- Task material -

◆ ◆ ◆ ◆ ◆ ◆ ◆

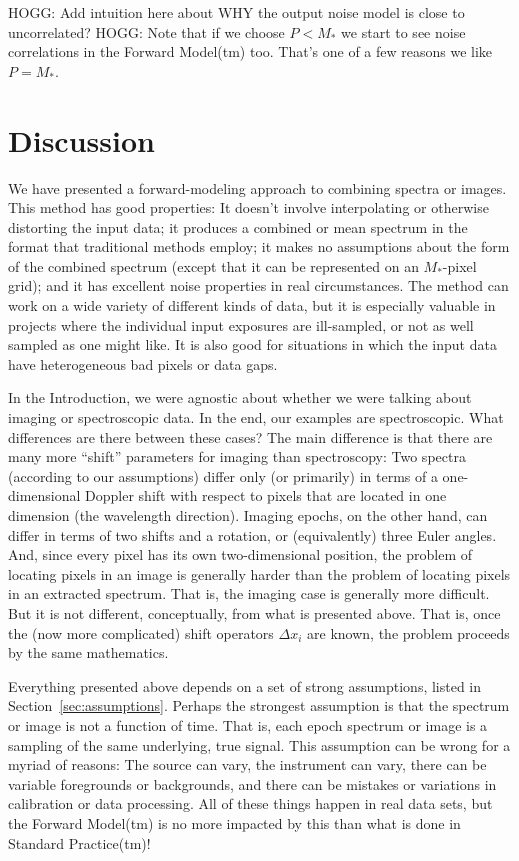 \documentclass[modern]{aastex631}
\newcommand{\sectionname}{Section}
\begin{document}
HOGG: Add intuition here about WHY the output noise model is close to uncorrelated?
HOGG: Note that if we choose $P<M_\ast$ we start to see noise correlations in the Forward Model(tm) too.
That's one of a few reasons we like $P=M_\ast$.

\section{Discussion}\label{sec:discussion}

We have presented a forward-modeling approach to combining spectra or images.
This method has good properties:
It doesn't involve interpolating or otherwise distorting the input data;
it produces a combined or mean spectrum in the format that traditional methods employ;
it makes no assumptions about the form of the combined spectrum (except that it can be represented on an $M_\ast$-pixel grid);
and it has excellent noise properties in real circumstances.
The method can work on a wide variety of different kinds of data, but it is especially valuable in projects where the individual input exposures are ill-sampled, or not as well sampled as one might like.
It is also good for situations in which the input data have heterogeneous bad pixels or data gaps.

In the Introduction, we were agnostic about whether we were talking about imaging or spectroscopic data.
In the end, our examples are spectroscopic.
What differences are there between these cases?
The main difference is that there are many more ``shift'' parameters for imaging than spectroscopy:
Two spectra (according to our assumptions) differ only (or primarily) in terms of a one-dimensional Doppler shift with respect to pixels that are located in one dimension (the wavelength direction).
Imaging epochs, on the other hand, can differ in terms of two shifts and a rotation, or (equivalently) three Euler angles.
And, since every pixel has its own two-dimensional position, the problem of locating pixels in an image is generally harder than the problem of locating pixels in an extracted spectrum.
That is, the imaging case is generally more difficult.
But it is not different, conceptually, from what is presented above.
That is, once the (now more complicated) shift operators $\Delta x_i$ are known, the problem proceeds by the same mathematics.

Everything presented above depends on a set of strong assumptions, listed in \sectionname~\ref{sec:assumptions}.
Perhaps the strongest assumption is that the spectrum or image is not a function of time.
That is, each epoch spectrum or image is a sampling of the same underlying, true signal.
This assumption can be wrong for a myriad of reasons:
The source can vary, the instrument can vary, there can be variable foregrounds or backgrounds, and there can be mistakes or variations in calibration or data processing.
All of these things happen in real data sets, but the Forward Model(tm) is no more impacted by this than what is done in Standard Practice(tm)!
\end{document}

◆ ◆ ◆ ◆ ◆ ◆ ◆

- Task statement -
Return all lines from the material that contain "data".

- Solution for this task -
It doesn't involve interpolating or otherwise distorting the input data;
The method can work on a wide variety of different kinds of data, but it is especially valuable in projects where the individual input exposures are ill-sampled, or not as well sampled as one might like.
It is also good for situations in which the input data have heterogeneous bad pixels or data gaps.
In the Introduction, we were agnostic about whether we were talking about imaging or spectroscopic data.
The source can vary, the instrument can vary, there can be variable foregrounds or backgrounds, and there can be mistakes or variations in calibration or data processing.
All of these things happen in real data sets, but the Forward Model(tm) is no more impacted by this than what is done in Standard Practice(tm)!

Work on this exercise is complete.